Si le climat était à l’apaisement à la sortie de la loi « Fesneau » en décembre 2017, la mise en œuvre de la compétence Gemapi semble, pour certains territoires, instable et caractérisée par l’urgence.

Comment les deux décrets parus le 21 novembre 2023 changent-t-il concrètement la façon dont les collectivités vont exercer leurs compétences en matière de Gemapi ?

Depuis la loi n° 2014-58 du 27 janvier 2014, dite loi MAPTAM, les EPCI doivent assurer en vertu de leur compétence de gestion des milieux aquatique et de prévention des inondations, la mission de défense contre les inondations et contre la mer (art. L. 211-7 5° du Code de l’environnement).

Afin d’éviter un transfert brutal et non maîtrisé de cette compétence Gemapi, une période transitoire de dix ans a été créée, jusqu’au 29 janvier 2024, lors de laquelle l’État a pu continuer d’assurer la gestion des digues domaniales pour le compte de l’autorité gemapienne (IV° art. 59 de la loi MAPTAM). Les moyens matériels, financiers et humains mis en œuvre par l’État et la collectivité « gemapienne » étaient définis au moyen d’une convention conclue entre les deux parties.

Le décret n° 2023-1074 du 21 novembre 2023 relatif au transfert de la gestion des digues domaniales aux communes et groupements de collectivités territoriales compétentes en matière de Gemapi, précise les conditions dans lesquelles les territoires « gemapiens » se « substitueront » à l’État (ou ses établissements publics) dans la mission de gestion des digues domaniales, à la fin de cette période transitoire.

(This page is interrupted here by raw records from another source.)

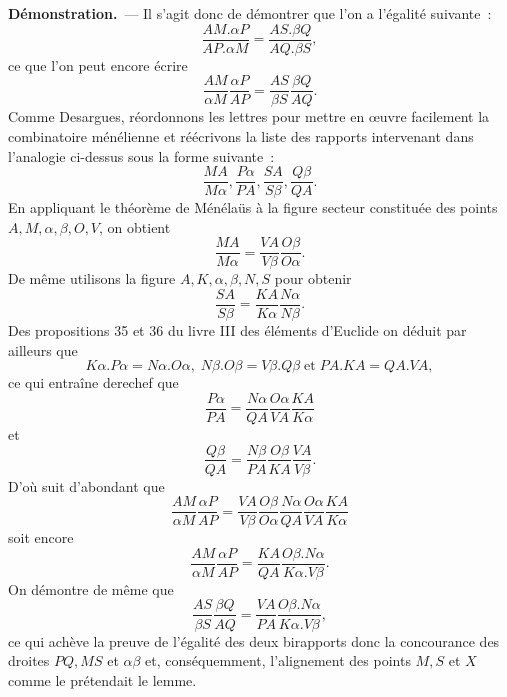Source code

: \documentclass[12pt, a4paper]{article}
\newenvironment{demonstration}{\begin{trivlist}\item[]{\textbf{D\'emonstration.}}~---}%
{\nolinebreak  \end{trivlist}}
\begin{document}
\begin{demonstration}
Il s'agit donc de démontrer que l'on a l'égalité suivante~:~
\[
\frac{AM.\alpha P}{AP.\alpha M}=\frac{AS.\beta Q}{AQ.\beta S},
\]
ce que l'on peut encore écrire
\[
\frac{AM}{\alpha M}\frac{\alpha P}{AP}=\frac{AS}{\beta S}\frac{\beta Q}{AQ}.
\]
Comme Desargues, réordonnons les lettres pour mettre en {\oe}uvre facilement la combinatoire ménélienne et réécrivons la liste des rapports intervenant dans l'analogie ci-dessus sous la forme suivante~:~
\[
\frac{MA}{M\alpha},\frac{P\alpha}{PA},\frac{SA}{S\beta},\frac{Q\beta}{QA} .
\]
En appliquant le théorème de Ménélaüs à la figure secteur constituée des points $A,M,\alpha,\beta,O,V$, on obtient
\[
\frac{MA}{M\alpha}=\frac{VA}{V\beta}\frac{O\beta}{O\alpha}.
\]
De même utilisons la figure $A,K,\alpha,\beta,N,S$ pour obtenir
\[
\frac{SA}{S\beta}=\frac{KA}{K\alpha}\frac{N\alpha}{N\beta}.
\]
Des propositions 35 et 36 du livre III des éléments d'Euclide on déduit par ailleurs que
\[
K\alpha.P\alpha=N\alpha.O\alpha,\; N\beta.O\beta=V\beta.Q\beta\;\mbox{et}\;PA.KA=QA.VA,
\]
ce qui entraîne derechef que
\[
\frac{P\alpha}{PA}=\frac{N\alpha}{QA}\frac{O\alpha}{VA}\frac{KA}{K\alpha}
\]
et
\[
\frac{Q\beta}{QA}=\frac{N\beta}{PA}\frac{O\beta}{KA}\frac{VA}{V\beta}.
\]
D'où suit d'abondant que
\[
\frac{AM}{\alpha M}\frac{\alpha P}{AP}=\frac{VA}{V\beta}\frac{O\beta}{O\alpha}\frac{N\alpha}{QA}\frac{O\alpha}{VA}\frac{KA}{K\alpha}
\]
soit encore
\[
\frac{AM}{\alpha M}\frac{\alpha P}{AP}=\frac{KA}{QA}\frac{O\beta.N\alpha}{K\alpha.V\beta}.
\]
On démontre de même que
\[
\frac{AS}{\beta S}\frac{\beta Q}{AQ}=\frac{VA}{PA}\frac{O\beta.N\alpha}{K\alpha.V\beta},
\]
ce qui achève la preuve de l'égalité des deux birapports donc la concourance des droites $PQ,MS$ et $\alpha\beta$ et, conséquemment, l'alignement des points $M,S$ et $X$ comme le prétendait le lemme.
\end{demonstration}
\end{document}
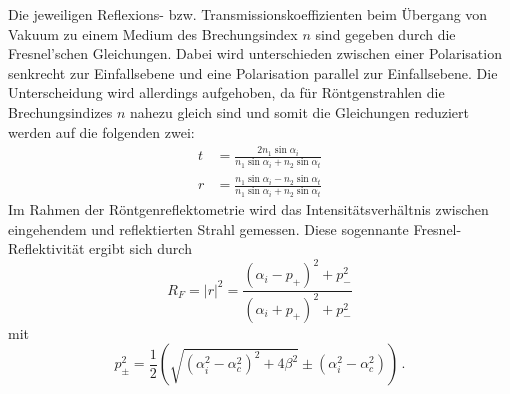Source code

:         Die jeweiligen Reflexions- bzw. Transmissionskoeffizienten beim Übergang von Vakuum zu einem Medium des Brechungsindex $n$
        sind gegeben durch die Fresnel'schen Gleichungen. Dabei wird unterschieden zwischen einer Polarisation senkrecht zur Einfallsebene und eine Polarisation parallel zur Einfallsebene.
        Die Unterscheidung wird allerdings aufgehoben, da für Röntgenstrahlen die Brechungsindizes $n$ nahezu gleich sind und somit die Gleichungen reduziert werden auf die folgenden zwei:
        \begin{align}
            t&=\frac{2n_1\sin\alpha_i}{n_1\sin\alpha_i+n_2\sin\alpha_t} \\
            r&=\frac{n_1\sin\alpha_i-n_2\sin\alpha_t}{n_1\sin\alpha_i+n_2\sin\alpha_t}
        \end{align}
        Im Rahmen der Röntgenreflektometrie wird das Intensitätsverhältnis zwischen eingehendem und reflektierten Strahl gemessen.
        Diese sogennante Fresnel-Reflektivität ergibt sich durch
        \begin{equation}
            R_F=\vert r\vert^2=\frac{\left(\alpha_i-p_+\right)^2+p_-^2}{\left(\alpha_i+p_+\right)^2+p_-^2}
            \label{eqn:R_F}
        \end{equation}
        mit
        \begin{equation}
            p_\pm^2=\frac{1}{2}\left(\sqrt{\left(\alpha_i^2-\alpha_c^2\right)^2+4\beta^2}\pm\left(\alpha_i^2-\alpha_c^2\right)\right) \, .
            \label{eqn:p}
        \end{equation}
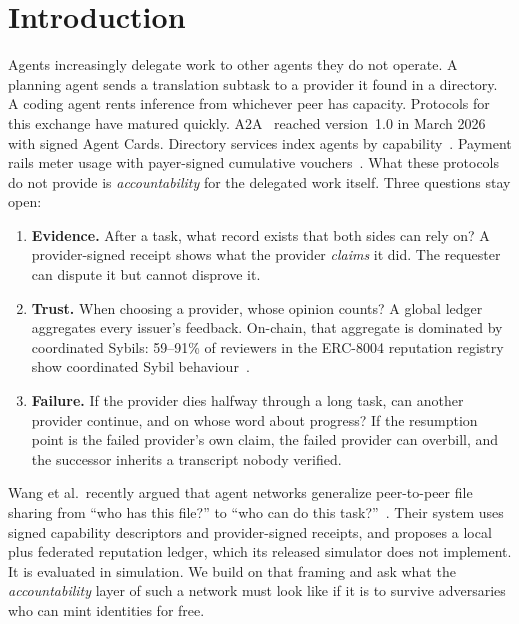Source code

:\section{Introduction}
\label{sec:intro}

Agents increasingly delegate work to other agents they do not operate.
A planning agent sends a translation subtask to a provider it found in a
directory. A coding agent rents inference from whichever peer has capacity.
Protocols for this exchange have matured quickly. A2A~\cite{a2a2026}
reached version~1.0 in March 2026 with signed Agent Cards. Directory
services index agents by capability~\cite{ads2026,nanda2025}. Payment
rails meter usage with payer-signed cumulative
vouchers~\cite{mpp2026,x402v2}. What these protocols do not provide is
\emph{accountability} for the delegated work itself. Three questions stay
open:

\begin{enumerate}
\item \textbf{Evidence.} After a task, what record exists that both sides
  can rely on? A provider-signed receipt shows what the provider
  \emph{claims} it did. The requester can dispute it but cannot disprove
  it.
\item \textbf{Trust.} When choosing a provider, whose opinion counts? A
  global ledger aggregates every issuer's feedback. On-chain, that
  aggregate is dominated by coordinated Sybils: 59--91\% of reviewers in
  the ERC-8004 reputation registry show coordinated Sybil
  behaviour~\cite{xiong2026erc8004}.
\item \textbf{Failure.} If the provider dies halfway through a long task,
  can another provider continue, and on whose word about progress? If the
  resumption point is the failed provider's own claim, the failed provider
  can overbill, and the successor inherits a transcript nobody verified.
\end{enumerate}

Wang et al.\ recently argued that agent networks generalize peer-to-peer
file sharing from ``who has this file?'' to ``who can do this
task?''~\cite{wang2026agenticp2p}. Their system uses signed capability
descriptors and provider-signed receipts, and proposes a local plus
federated reputation ledger, which its released simulator does not
implement. It is evaluated in simulation. We build on that framing
and ask what the \emph{accountability} layer of such a network must look
like if it is to survive adversaries who can mint identities for free.


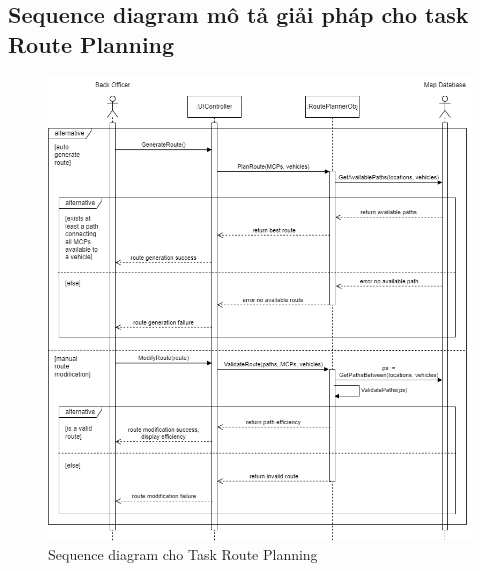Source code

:     \subsection{Sequence diagram mô tả giải pháp cho task Route Planning}
        \begin{figure}[H]
            \centering
            \includegraphics[width=1\linewidth]{imgs/sequence diagram/Sequence Diagram 2.2.png}
            \caption{Sequence diagram cho Task Route Planning}
        \end{figure}

        \newpage
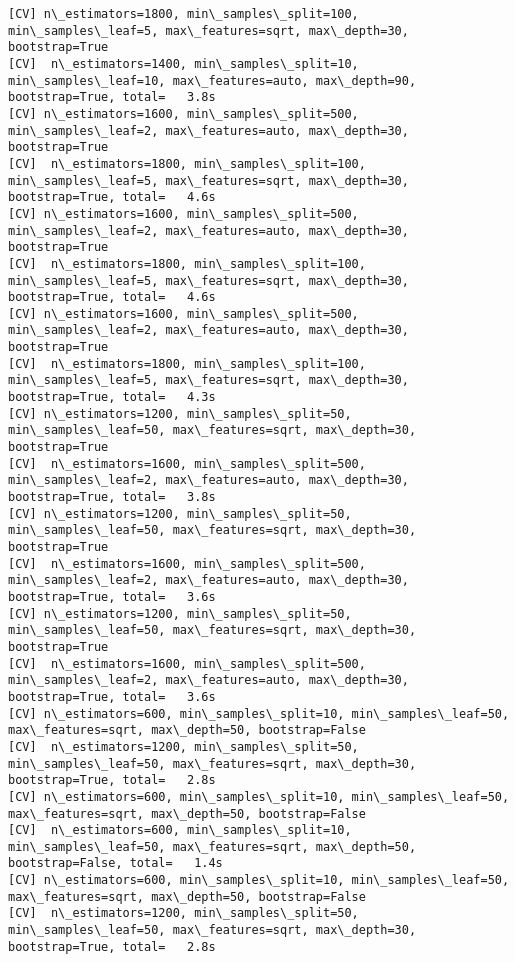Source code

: \documentclass[11pt]{article}
\begin{document}
\begin{Verbatim}[commandchars=\\\{\}]
[CV] n\_estimators=1800, min\_samples\_split=100, min\_samples\_leaf=5, max\_features=sqrt, max\_depth=30, bootstrap=True 
[CV]  n\_estimators=1400, min\_samples\_split=10, min\_samples\_leaf=10, max\_features=auto, max\_depth=90, bootstrap=True, total=   3.8s
[CV] n\_estimators=1600, min\_samples\_split=500, min\_samples\_leaf=2, max\_features=auto, max\_depth=30, bootstrap=True 
[CV]  n\_estimators=1800, min\_samples\_split=100, min\_samples\_leaf=5, max\_features=sqrt, max\_depth=30, bootstrap=True, total=   4.6s
[CV] n\_estimators=1600, min\_samples\_split=500, min\_samples\_leaf=2, max\_features=auto, max\_depth=30, bootstrap=True 
[CV]  n\_estimators=1800, min\_samples\_split=100, min\_samples\_leaf=5, max\_features=sqrt, max\_depth=30, bootstrap=True, total=   4.6s
[CV] n\_estimators=1600, min\_samples\_split=500, min\_samples\_leaf=2, max\_features=auto, max\_depth=30, bootstrap=True 
[CV]  n\_estimators=1800, min\_samples\_split=100, min\_samples\_leaf=5, max\_features=sqrt, max\_depth=30, bootstrap=True, total=   4.3s
[CV] n\_estimators=1200, min\_samples\_split=50, min\_samples\_leaf=50, max\_features=sqrt, max\_depth=30, bootstrap=True 
[CV]  n\_estimators=1600, min\_samples\_split=500, min\_samples\_leaf=2, max\_features=auto, max\_depth=30, bootstrap=True, total=   3.8s
[CV] n\_estimators=1200, min\_samples\_split=50, min\_samples\_leaf=50, max\_features=sqrt, max\_depth=30, bootstrap=True 
[CV]  n\_estimators=1600, min\_samples\_split=500, min\_samples\_leaf=2, max\_features=auto, max\_depth=30, bootstrap=True, total=   3.6s
[CV] n\_estimators=1200, min\_samples\_split=50, min\_samples\_leaf=50, max\_features=sqrt, max\_depth=30, bootstrap=True 
[CV]  n\_estimators=1600, min\_samples\_split=500, min\_samples\_leaf=2, max\_features=auto, max\_depth=30, bootstrap=True, total=   3.6s
[CV] n\_estimators=600, min\_samples\_split=10, min\_samples\_leaf=50, max\_features=sqrt, max\_depth=50, bootstrap=False 
[CV]  n\_estimators=1200, min\_samples\_split=50, min\_samples\_leaf=50, max\_features=sqrt, max\_depth=30, bootstrap=True, total=   2.8s
[CV] n\_estimators=600, min\_samples\_split=10, min\_samples\_leaf=50, max\_features=sqrt, max\_depth=50, bootstrap=False 
[CV]  n\_estimators=600, min\_samples\_split=10, min\_samples\_leaf=50, max\_features=sqrt, max\_depth=50, bootstrap=False, total=   1.4s
[CV] n\_estimators=600, min\_samples\_split=10, min\_samples\_leaf=50, max\_features=sqrt, max\_depth=50, bootstrap=False 
[CV]  n\_estimators=1200, min\_samples\_split=50, min\_samples\_leaf=50, max\_features=sqrt, max\_depth=30, bootstrap=True, total=   2.8s

\end{Verbatim}
\end{document}

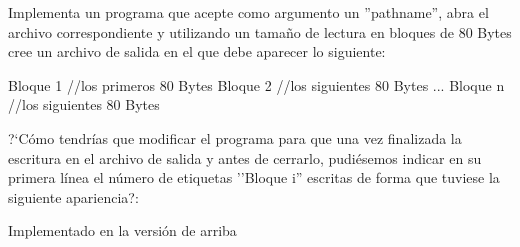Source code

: \begin{exercise}
Implementa un programa que acepte como argumento un ''pathname'', abra el
archivo correspondiente y utilizando un tamaño de lectura en bloques de 80 Bytes cree un
archivo de salida en el que debe aparecer lo siguiente:
\begin{bashcode}
Bloque 1
//los primeros 80 Bytes
Bloque 2
//los siguientes 80 Bytes
...
Bloque n
//los siguientes 80 Bytes
\end{bashcode}

?`Cómo tendrías que modificar el programa para que una vez
finalizada la escritura en el archivo de salida y antes de cerrarlo, pudiésemos indicar en su
primera línea el número de etiquetas ''Bloque i'' escritas de forma que tuviese la siguiente
apariencia?:

{\color{blue} Implementado en la versión de arriba}
\end{exercise}

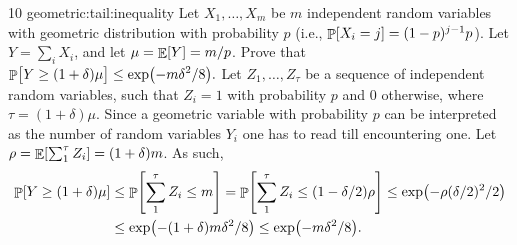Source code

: %
{10}%
{geometric:tail:inequality}{%
   Let $X_1, \ldots, X_m$ be $m$ independent random variables with
   geometric distribution with probability $p$ (i.e., $\Prob{X_i = j}
   = (1-p)^{j-1} p$). Let $Y = \sum_{i} X_i$, and let $\mu = \Ex{Y} =
   m/p$. Prove that
   \begin{math}
       \ds \Prob{\bigl. Y \geq (1+\delta) \mu \MakesBig }%
       \leq%
       \exp \pth[]{ - \nfrac{m \delta^2}{8}}.
   \end{math}%
}{%
   Let $Z_1, \ldots, Z_\tau$ be a sequence of independent random
   variables, such that $Z_i=1$ with probability $p$ and $0$
   otherwise, where $\tau = (1+\delta) \mu$. Since a geometric
   variable with probability $p$ can be interpreted as the number of
   random variables $Y_i$ one has to read till encountering one. Let
   $\rho = \Ex{\sum_{1}^{\tau} Z_i} = (1+\delta)m$.  As such,
   \begin{align*}
       \Prob{Y \geq (1+\delta) \mu }%
       &\leq %
       \Prob{\sum_{1}^{\tau} Z_i \leq m}%
       =%
       \Prob{\sum_{1}^{\tau} Z_i \leq (1-\delta/2)\rho }%
       \leq%
       \exp\pth{ - \rho (\delta/2)^2/ 2 }\\
       &\leq%
       \exp\pth{ - (1+\delta)m \delta^2/ 8 }%
       \leq%
       \exp\pth{ -m \delta^2/ 8 }.
   \end{align*}
}


\ChapterEnd{}


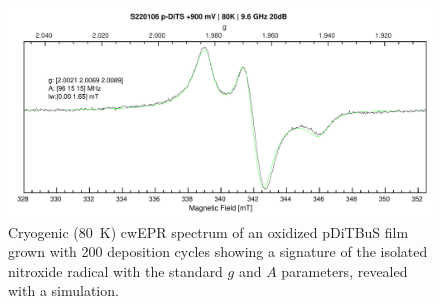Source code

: \begin{figure}[h]
\center
	\includegraphics[width=1\textwidth]{./operando_epr/figures/CRYO/S220106_p-DiTS_OX_80K_CW_SIM.pdf}
	\caption{Cryogenic (80~K) cwEPR spectrum of an oxidized pDiTBuS film grown with 200 deposition cycles showing a signature of the isolated nitroxide radical with the standard $g$ and $A$ parameters, revealed with a simulation.}
	\label{fig:cwEPR_CRYO_DiTBuS_CHG_SIM}
\end{figure}



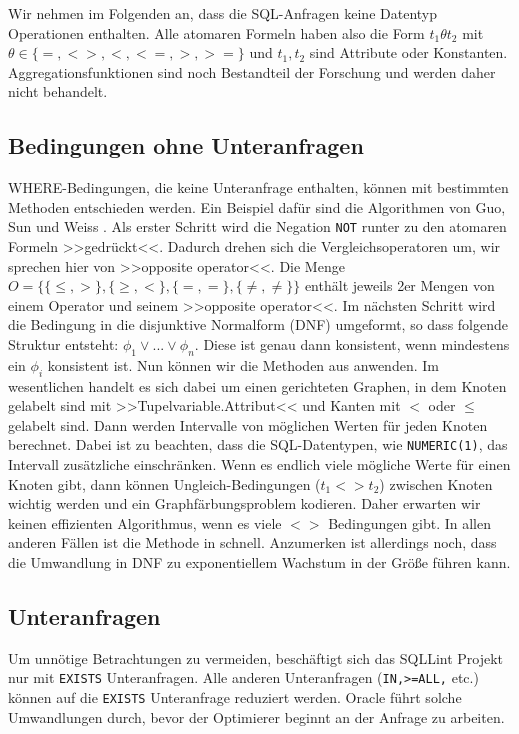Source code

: Wir nehmen im Folgenden an, dass die SQL-Anfragen keine Datentyp Operationen enthalten. Alle atomaren Formeln haben also die Form $t_1\theta t_2$ mit $\theta\in \{=,<>,<,<=,>,>=\}$ und $t_1,t_2$ sind Attribute oder Konstanten. Aggregationsfunktionen sind noch Bestandteil der Forschung und werden daher nicht behandelt.

\subsection{Bedingungen ohne Unteranfragen}

WHERE-Bedingungen, die keine Unteranfrage enthalten, können mit bestimmten Methoden entschieden werden. Ein Beispiel dafür sind die Algorithmen von Guo, Sun und Weiss \cite{decideable1}. Als erster Schritt wird die Negation \verb|NOT| runter zu den atomaren Formeln >>gedrückt<<. Dadurch drehen sich die Vergleichsoperatoren um, wir sprechen hier von >>opposite operator<<. Die Menge $O=\{ \{\leq,>\} , \{\geq,<\} , \{ =, =\}, \{\neq,\neq\} \}$ enthält jeweils 2er Mengen von einem Operator und seinem >>opposite operator<<. Im nächsten Schritt wird die Bedingung in die disjunktive Normalform (DNF) umgeformt, so dass folgende Struktur entsteht: $\phi_1 \vee ... \vee \phi_n$. Diese ist genau dann konsistent, wenn mindestens ein $\phi_i$ konsistent ist. Nun können wir die Methoden aus \cite{decideable1} anwenden. Im wesentlichen handelt es sich dabei um einen gerichteten Graphen, in dem Knoten gelabelt sind mit >>Tupelvariable.Attribut<< und Kanten mit $<$ oder $\leq$ gelabelt sind. Dann werden Intervalle von möglichen Werten für jeden Knoten berechnet. Dabei ist zu beachten, dass die SQL-Datentypen, wie \verb|NUMERIC(1)|, das Intervall zusätzliche einschränken.
Wenn es endlich viele mögliche Werte für einen Knoten gibt, dann können Ungleich-Bedingungen ($t_1<>t_2$) zwischen Knoten wichtig werden und ein Graphfärbungsproblem kodieren. Daher erwarten wir keinen effizienten Algorithmus, wenn es viele $<>$ Bedingungen gibt. In allen anderen Fällen ist die Methode in \cite{decideable1} schnell. Anzumerken ist allerdings noch, dass die Umwandlung in DNF zu exponentiellem Wachstum in der Größe führen kann.

\subsection{Unteranfragen}

Um unnötige Betrachtungen zu vermeiden, beschäftigt sich das SQLLint Projekt nur mit \verb|EXISTS| Unteranfragen. Alle anderen Unteranfragen (\verb|IN,>=ALL,| etc.) können auf die \verb|EXISTS| Unteranfrage reduziert werden. Oracle führt solche Umwandlungen durch, bevor der Optimierer beginnt an der Anfrage zu arbeiten.

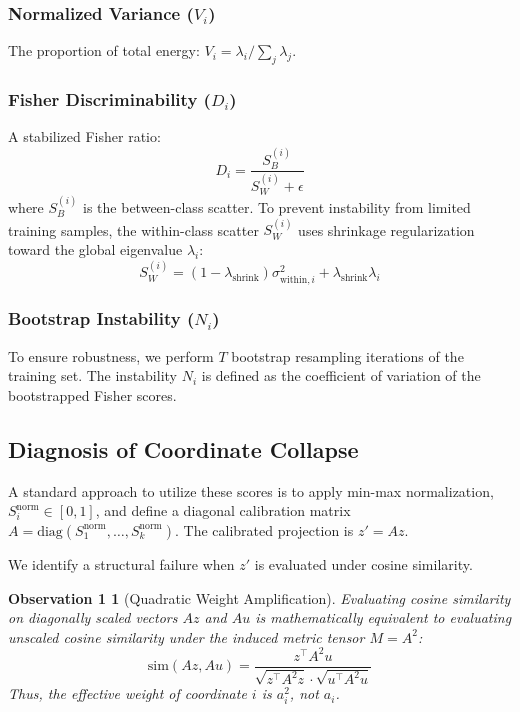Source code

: \documentclass[conference]{IEEEtran}
\begin{document}
\subsubsection{Normalized Variance ($V_i$)} 
The proportion of total energy: $V_i = \lambda_i / \sum_j \lambda_j$.

\subsubsection{Fisher Discriminability ($D_i$)} 
A stabilized Fisher ratio:
\begin{equation}
    D_i = \frac{S_B^{(i)}}{S_W^{(i)} + \epsilon}
\end{equation}
where $S_B^{(i)}$ is the between-class scatter. To prevent instability from limited training samples, the within-class scatter $S_W^{(i)}$ uses shrinkage regularization toward the global eigenvalue $\lambda_i$:
\begin{equation}
    S_W^{(i)} = (1 - \lambda_{\text{shrink}}) \sigma_{\text{within}, i}^2 + \lambda_{\text{shrink}} \lambda_i
\end{equation}

\subsubsection{Bootstrap Instability ($N_i$)} 
To ensure robustness, we perform $T$ bootstrap resampling iterations of the training set. The instability $N_i$ is defined as the coefficient of variation of the bootstrapped Fisher scores.

\subsection{Diagnosis of Coordinate Collapse}
\label{sec:collapse_theory}

A standard approach to utilize these scores is to apply min-max normalization, $S_i^{\text{norm}} \in [0, 1]$, and define a diagonal calibration matrix $A = \text{diag}(S_1^{\text{norm}}, \ldots, S_k^{\text{norm}})$. The calibrated projection is $z' = Az$.

We identify a structural failure when $z'$ is evaluated under cosine similarity.

\newtheorem*{observation}{Observation 1}
\begin{observation}[Quadratic Weight Amplification]
Evaluating cosine similarity on diagonally scaled vectors $Az$ and $Au$ is mathematically equivalent to evaluating unscaled cosine similarity under the induced metric tensor $M = A^2$:
\begin{equation}
    \text{sim}(Az, Au) = \frac{z^\top A^2 u}{\sqrt{z^\top A^2 z} \cdot \sqrt{u^\top A^2 u}}
\end{equation}
Thus, the effective weight of coordinate $i$ is $a_i^2$, not $a_i$.
\end{observation}
\end{document}
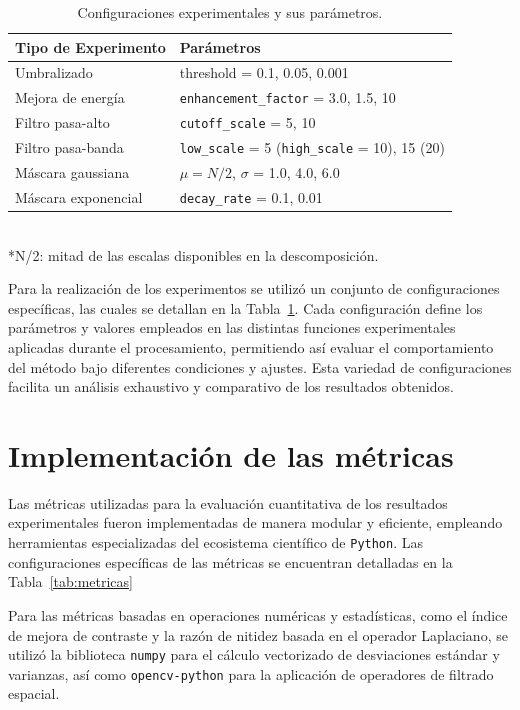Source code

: \begin{table}[h]
    \centering
    \caption{Configuraciones experimentales y sus parámetros.\cite{ExperimentSource,ExperimentSource2}}
    \label{tab:experimentos}
    \begin{tabular}{>{\raggedright}p{4cm}p{6cm}}
    \toprule
    \textbf{Tipo de Experimento} & \textbf{Parámetros} \\ 
    \midrule
    Umbralizado & threshold = 0.1, 0.05, 0.001 \\
    \midrule
    Mejora de energía & \texttt{enhancement\_factor} = 3.0, 1.5, 10 \\
    \midrule
    Filtro pasa-alto & \texttt{cutoff\_scale} = 5, 10 \\
    \midrule
    Filtro pasa-banda & \texttt{low\_scale} = 5 (\texttt{high\_scale} = 10), 15 (20) \\
    \midrule
    Máscara gaussiana & $ \mu  = N/2$, $ \sigma $ = 1.0, 4.0, 6.0 \\
    \midrule
    Máscara exponencial & \texttt{decay\_rate} = 0.1, 0.01 \\
    \bottomrule
    \end{tabular}
    \footnotesize{\\*N/2: mitad de las escalas disponibles en la descomposición.}
\end{table}

Para la realización de los experimentos se utilizó un conjunto de configuraciones específicas, las cuales se detallan en la Tabla~\ref{tab:experimentos}. Cada configuración define los parámetros y valores empleados en las distintas funciones experimentales aplicadas durante el procesamiento, permitiendo así evaluar el comportamiento del método bajo diferentes condiciones y ajustes. Esta variedad de configuraciones facilita un análisis exhaustivo y comparativo de los resultados obtenidos.

\section{Implementación de las métricas} \label{section:metrics-implementation}

Las métricas utilizadas para la evaluación cuantitativa de los resultados experimentales fueron implementadas de manera modular y eficiente, empleando herramientas especializadas del ecosistema científico de \texttt{Python}. Las configuraciones específicas de las métricas se encuentran detalladas en la Tabla~\ref{tab:metricas}

Para las métricas basadas en operaciones numéricas y estadísticas, como el índice de mejora de contraste y la razón de nitidez basada en el operador Laplaciano, se utilizó la biblioteca \texttt{numpy} para el cálculo vectorizado de desviaciones estándar y varianzas, así como \texttt{opencv-python} para la aplicación de operadores de filtrado espacial.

Tout d’abord, il prévoit l’identification des digues domaniales concernées par cette substitution, lesquelles seront soit listées par les conventions de mise à disposition prévues par le Code de l’environnement (art. L. 566-12-1) soit, par arrêté du ministre, au plus tard le 29 janvier 2024, après échanges contradictoires avec les communes ou groupements de collectivités territoriales.

Ensuite, il précise que l’autorité « gemapienne » assumera l’ensemble des obligations (maintien en bon état d’entretien notamment) et des droits du propriétaire (perceptions des fruits et des produits, etc.) sur cet ouvrage, et se substituera également à l’État et ses établissements dans les contrats et marchés publics qui auraient été conclu pendant la période transitoire, sauf impératif tenant au bon achèvement des travaux et prestations engagés par celui-ci.

Si les conventions de mise à disposition des digues domaniales, dont le contenu minimum est listé par l’article 4 du décret, devraient contenir les informations nécessaires à la reprise de la gestion de l’ouvrage par les territoires (localisation, caractéristiques, situation juridique, documentations administratives et techniques, modalités de superposition d’affectation des digues, actes, contrats et marchés publics en cours, etc.), rien n’est assuré par le décret s’agissant des ouvrages qui seront listés par arrêté du ministre.

Or, la compétence Gemapi avec notamment le transfert de la gestion des digues domaniales sera susceptible d’engager la responsabilité des collectivités qui, d’une part, auront le soin de prévenir par des précautions convenables les inondations dues à des ruptures de digues (art. L. 2212-2 et L. 2212-4 du CGCT, pouvoirs de police) et éviter tous dommages causés à des tiers par ces ouvrages publics (CAA de Bordeaux, 2e chambre, 3 mars 2022, n° 19BX03722).

Le décret n° 2023-1075 du 21 novembre 2023 relatif au soutien du fonds de la prévention des risques naturels majeurs aux travaux de mise en conformité des digues domaniales transférées précise quant à lui les conditions d’utilisation du fonds Barnier à disposition des collectivités pour soutenir les dépenses engagées dans l’exercice de leur compétence Gemapi, en sus de la perception de la taxe Gemapi instaurée par la loi MAPTAM (art. 56).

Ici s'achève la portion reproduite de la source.